The Guardians(9)



Only eight. With thousands more waiting. Our work will never end, and while this reality might seem discouraging it is also highly motivational.

On another wall there are five smaller photos of our current clients, all in prison garb. Duke Russell in Alabama. Shasta Briley in North Carolina. Billy Rayburn in Tennessee. Curtis Wallace in Mississippi. Little Jimmy Flagler in Georgia. Three blacks, two whites, one female. Skin color and gender mean nothing in our work. Around the room there is a hodgepodge collection of framed newspaper photos capturing those glorious moments when we walked our innocent clients out of prison. I’m in most of them, along with other lawyers who helped. Mazy and Vicki are in a few. The smiles are utterly contagious.

I climb the stairs again to my penthouse. I live rent-free in a three-room apartment on the top floor. I won’t describe the furnishings. It’s fair to say that the two women in my life, Vicki and Mazy, won’t go near the place. I average ten nights a month here and the neglect is evident. The truth is that my apartment would be even messier if I were a full-time resident.

I shower in my cramped bathroom, then fall across my bed.

After two hours in a coma, I am awakened by noises downstairs. I get dressed and stumble forth. Mazy greets me with an enormous smile and a bear hug. “Congratulations,” she says over and over.

“It was close, girl, damned close. Duke was eating his steak when we got the call.”

“Did he finish it?”

“Of course.”

Daniel, her four-year-old, runs over for a hug. He has no idea where I was last night or what I was doing, but he’s always ready for a hug. Vicki hears voices and charges over. More hugs, more congratulations.

When we lost Albert Hoover in North Carolina we sat in Vicki’s office and had a good cry. This is far better.

“I’ll make some coffee,” Vicki says.

Her office is slightly larger, and not cluttered with toys and folding tables stacked with games and coloring books, so we retire there for the debriefing. Since I was on the phone with both of them throughout last night’s countdown, they know most of the details. I replay my meeting with Frankie, and we discuss the next step in Duke’s case. Suddenly we have no deadlines there, no execution date, no dreaded countdown on the horizon, and the pressure is off. Death cases drag on for years at a glacial pace until there is an appointment with the needle. Then things get frantic, we work around the clock, and when a stay is issued we know that months and years will pass before the next scare. We never relax, though, because our clients are innocent and struggling to survive the nightmare of prison.

We discuss the other four cases, none of which are facing a serious deadline.

I broach our most unpleasant issue when I ask Vicki, “What about the budget?”

She smiles as always and says, “Oh, we’re broke.”

Mazy says, “I need to make a phone call.” She stands, pecks me on the forehead and says, “Nice work, Post.”

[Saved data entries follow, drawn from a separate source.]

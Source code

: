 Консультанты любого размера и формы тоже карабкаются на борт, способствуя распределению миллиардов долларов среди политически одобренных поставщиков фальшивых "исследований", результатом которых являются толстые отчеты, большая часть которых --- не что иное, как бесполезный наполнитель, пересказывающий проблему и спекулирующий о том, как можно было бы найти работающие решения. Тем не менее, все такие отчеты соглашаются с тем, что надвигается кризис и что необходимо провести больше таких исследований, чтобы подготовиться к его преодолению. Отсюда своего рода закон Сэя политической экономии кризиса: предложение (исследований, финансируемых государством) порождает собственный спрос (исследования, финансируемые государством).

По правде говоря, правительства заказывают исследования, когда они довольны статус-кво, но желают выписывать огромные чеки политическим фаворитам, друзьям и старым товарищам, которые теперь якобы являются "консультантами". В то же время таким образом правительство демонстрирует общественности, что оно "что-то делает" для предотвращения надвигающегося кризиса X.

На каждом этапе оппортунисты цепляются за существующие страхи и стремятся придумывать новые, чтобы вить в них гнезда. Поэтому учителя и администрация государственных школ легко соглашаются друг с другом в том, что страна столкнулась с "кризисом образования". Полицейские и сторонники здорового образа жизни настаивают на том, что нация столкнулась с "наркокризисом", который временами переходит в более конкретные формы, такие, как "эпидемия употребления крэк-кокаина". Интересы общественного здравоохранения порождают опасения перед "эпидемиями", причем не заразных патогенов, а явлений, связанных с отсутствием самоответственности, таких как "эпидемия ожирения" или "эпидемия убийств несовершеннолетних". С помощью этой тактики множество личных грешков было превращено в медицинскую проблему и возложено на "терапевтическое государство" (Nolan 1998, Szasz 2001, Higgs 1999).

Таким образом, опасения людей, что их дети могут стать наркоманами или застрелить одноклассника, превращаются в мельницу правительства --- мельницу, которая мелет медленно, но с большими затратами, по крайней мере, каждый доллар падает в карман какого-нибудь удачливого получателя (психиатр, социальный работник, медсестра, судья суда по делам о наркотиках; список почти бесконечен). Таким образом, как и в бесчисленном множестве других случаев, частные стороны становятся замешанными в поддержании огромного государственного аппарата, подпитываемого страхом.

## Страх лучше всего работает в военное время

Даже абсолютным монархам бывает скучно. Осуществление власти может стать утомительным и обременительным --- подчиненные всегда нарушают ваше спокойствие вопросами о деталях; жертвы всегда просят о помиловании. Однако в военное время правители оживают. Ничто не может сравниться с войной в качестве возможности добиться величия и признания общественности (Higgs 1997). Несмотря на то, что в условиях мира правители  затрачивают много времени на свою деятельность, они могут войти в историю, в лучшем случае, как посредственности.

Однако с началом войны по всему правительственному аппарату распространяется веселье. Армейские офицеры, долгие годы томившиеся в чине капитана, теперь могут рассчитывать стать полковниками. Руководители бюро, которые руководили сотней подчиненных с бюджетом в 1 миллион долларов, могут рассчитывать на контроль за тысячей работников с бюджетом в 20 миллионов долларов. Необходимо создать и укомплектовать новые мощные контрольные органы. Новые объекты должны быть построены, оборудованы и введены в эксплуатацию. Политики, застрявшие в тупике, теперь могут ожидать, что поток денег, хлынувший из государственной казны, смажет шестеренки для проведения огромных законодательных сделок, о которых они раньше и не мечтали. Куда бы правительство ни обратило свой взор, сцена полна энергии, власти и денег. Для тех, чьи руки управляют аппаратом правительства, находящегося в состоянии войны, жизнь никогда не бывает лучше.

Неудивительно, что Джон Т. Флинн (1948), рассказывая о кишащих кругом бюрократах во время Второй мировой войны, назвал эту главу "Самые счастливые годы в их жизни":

The budget is something she prefers to avoid, and Vicki and I don’t burden her with it. She steps out and returns to her office.

Vicki says, “We got the check from the Cayhill Foundation, fifty grand, so we can pay the bills for a few months.” It takes about a half a million dollars a year to fund our operations and we get this by soliciting and begging small nonprofits and a few individuals. If I had the stomach for fund-raising I would spend half my days on the phone, and writing letters, and making speeches. There is a direct correlation between the amount of money we can spend and the number of innocent people we can exonerate, but I simply don’t have the time or desire to beg. Vicki and I decided long ago that we could not handle the headaches of a large staff and constant pressure to raise money. We prefer a small, lean operation, and lean we are.

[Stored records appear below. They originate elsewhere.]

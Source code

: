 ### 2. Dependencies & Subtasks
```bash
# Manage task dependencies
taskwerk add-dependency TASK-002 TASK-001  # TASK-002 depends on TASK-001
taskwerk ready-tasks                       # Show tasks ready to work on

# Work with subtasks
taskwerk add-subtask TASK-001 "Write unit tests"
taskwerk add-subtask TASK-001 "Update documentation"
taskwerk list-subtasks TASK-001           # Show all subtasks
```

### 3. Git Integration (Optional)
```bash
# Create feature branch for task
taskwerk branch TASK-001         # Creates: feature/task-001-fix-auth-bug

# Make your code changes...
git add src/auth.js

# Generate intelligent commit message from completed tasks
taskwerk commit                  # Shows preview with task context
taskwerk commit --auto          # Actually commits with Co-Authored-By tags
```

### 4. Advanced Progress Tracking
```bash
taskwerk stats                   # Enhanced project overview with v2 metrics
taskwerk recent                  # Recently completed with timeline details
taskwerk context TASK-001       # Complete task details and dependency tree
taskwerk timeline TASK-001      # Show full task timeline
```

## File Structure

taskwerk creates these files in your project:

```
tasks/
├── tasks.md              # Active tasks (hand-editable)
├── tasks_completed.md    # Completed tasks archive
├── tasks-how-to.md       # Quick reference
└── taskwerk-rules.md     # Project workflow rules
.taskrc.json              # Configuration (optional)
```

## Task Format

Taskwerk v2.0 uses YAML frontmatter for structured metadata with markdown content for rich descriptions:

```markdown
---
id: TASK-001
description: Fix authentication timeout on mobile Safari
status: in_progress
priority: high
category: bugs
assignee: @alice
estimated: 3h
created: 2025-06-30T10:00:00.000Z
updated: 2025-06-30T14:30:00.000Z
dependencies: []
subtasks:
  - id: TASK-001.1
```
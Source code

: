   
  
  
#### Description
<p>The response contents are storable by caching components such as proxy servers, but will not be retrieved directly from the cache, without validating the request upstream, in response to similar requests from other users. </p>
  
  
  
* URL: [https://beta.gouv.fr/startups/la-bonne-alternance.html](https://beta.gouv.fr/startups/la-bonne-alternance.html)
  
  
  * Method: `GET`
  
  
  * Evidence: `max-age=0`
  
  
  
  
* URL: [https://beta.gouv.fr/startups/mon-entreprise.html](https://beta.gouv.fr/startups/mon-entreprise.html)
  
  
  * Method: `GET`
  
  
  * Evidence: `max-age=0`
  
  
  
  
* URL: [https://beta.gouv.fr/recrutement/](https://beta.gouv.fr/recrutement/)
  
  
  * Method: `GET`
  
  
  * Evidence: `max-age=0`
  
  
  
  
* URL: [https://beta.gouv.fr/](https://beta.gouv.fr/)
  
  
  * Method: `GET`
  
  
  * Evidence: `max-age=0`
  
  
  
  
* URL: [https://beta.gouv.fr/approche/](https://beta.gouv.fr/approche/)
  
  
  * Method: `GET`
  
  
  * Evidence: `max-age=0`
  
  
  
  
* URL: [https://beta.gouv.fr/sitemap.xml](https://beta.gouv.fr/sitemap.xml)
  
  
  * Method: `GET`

A successful exoneration can take many years and consume at least $200,000 in cash. When we need the extra money, we always find it.

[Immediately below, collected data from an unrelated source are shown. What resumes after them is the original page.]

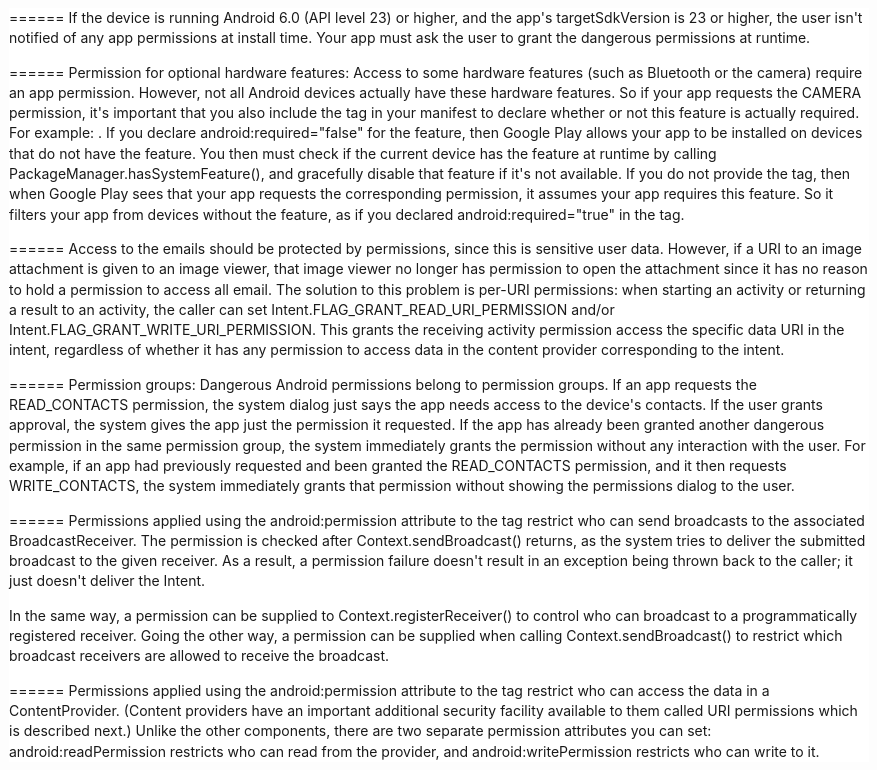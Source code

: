 ======
If the device is running Android 6.0 (API level 23) or higher, and the app's targetSdkVersion is 23 or higher, the user isn't notified of any app permissions at install time. Your app must ask the user to grant the dangerous permissions at runtime. 

======
Permission for optional hardware features: Access to some hardware features (such as Bluetooth or the camera) require an app permission. However, not all Android devices actually have these hardware features. So if your app requests the CAMERA permission, it's important that you also include the <uses-feature> tag in your manifest to declare whether or not this feature is actually required. For example: <uses-feature android:name="android.hardware.camera" android:required="false" />. If you declare android:required="false" for the feature, then Google Play allows your app to be installed on devices that do not have the feature. You then must check if the current device has the feature at runtime by calling PackageManager.hasSystemFeature(), and gracefully disable that feature if it's not available. If you do not provide the <uses-feature> tag, then when Google Play sees that your app requests the corresponding permission, it assumes your app requires this feature. So it filters your app from devices without the feature, as if you declared android:required="true" in the <uses-feature> tag.

======
Access to the emails should be protected by permissions, since this is sensitive user data. However, if a URI to an image attachment is given to an image viewer, that image viewer no longer has permission to open the attachment since it has no reason to hold a permission to access all email. The solution to this problem is per-URI permissions: when starting an activity or returning a result to an activity, the caller can set Intent.FLAG_GRANT_READ_URI_PERMISSION and/or Intent.FLAG_GRANT_WRITE_URI_PERMISSION. This grants the receiving activity permission access the specific data URI in the intent, regardless of whether it has any permission to access data in the content provider corresponding to the intent.

======
Permission groups: Dangerous Android permissions belong to permission groups. If an app requests the READ_CONTACTS permission, the system dialog just says the app needs access to the device's contacts. If the user grants approval, the system gives the app just the permission it requested. If the app has already been granted another dangerous permission in the same permission group, the system immediately grants the permission without any interaction with the user. For example, if an app had previously requested and been granted the READ_CONTACTS permission, and it then requests WRITE_CONTACTS, the system immediately grants that permission without showing the permissions dialog to the user.

======
Permissions applied using the android:permission attribute to the <receiver> tag restrict who can send broadcasts to the associated BroadcastReceiver. The permission is checked after Context.sendBroadcast() returns, as the system tries to deliver the submitted broadcast to the given receiver. As a result, a permission failure doesn't result in an exception being thrown back to the caller; it just doesn't deliver the Intent.

In the same way, a permission can be supplied to Context.registerReceiver() to control who can broadcast to a programmatically registered receiver. Going the other way, a permission can be supplied when calling Context.sendBroadcast() to restrict which broadcast receivers are allowed to receive the broadcast.

======
Permissions applied using the android:permission attribute to the <provider> tag restrict who can access the data in a ContentProvider. (Content providers have an important additional security facility available to them called URI permissions which is described next.) Unlike the other components, there are two separate permission attributes you can set: android:readPermission restricts who can read from the provider, and android:writePermission restricts who can write to it.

“We’re okay,” she says, as always. “I’m working on grants and hounding a few donors. We’ll survive. We always do.”

“I’ll make some calls tomorrow,” I say. As distasteful as it is, I force myself to spend a few hours each week cold-calling sympathetic lawyers and asking for money. I also have a small network of churches I hit up for checks. We’re not really a ministry as such, but calling ourselves one does not hurt our efforts.

Vicki says, “I assume you’re going to Seabrook.”

“I am. I’ve made my decision. We’ve kicked it around for three years and I’m sort of tired of the discussion. We’re convinced he’s innocent. He’s been in prison for twenty-two years and has no lawyer. No one is working his case and I say we go in.”

“Mazy and I are on board.”

“Thanks.” The truth is that I make the final decision about whether to take a case or pass. We evaluate a case for a long time and know the facts as intimately as possible, and if one of the three becomes adamantly opposed to our representation, then we back off. Seabrook has tormented us for a long time, primarily because we’re certain our next client was framed.

Vicki says, “I’m roasting Cornish hens tonight.”

“Bless you. I was waiting on an invitation.” She lives alone and loves to cook, and when I’m in town we usually gather at her cozy little bungalow four blocks away and partake of a long meal. She worries about my health and eating habits. Mazy worries about my love life, which is nonexistent and therefore doesn’t bother me at all.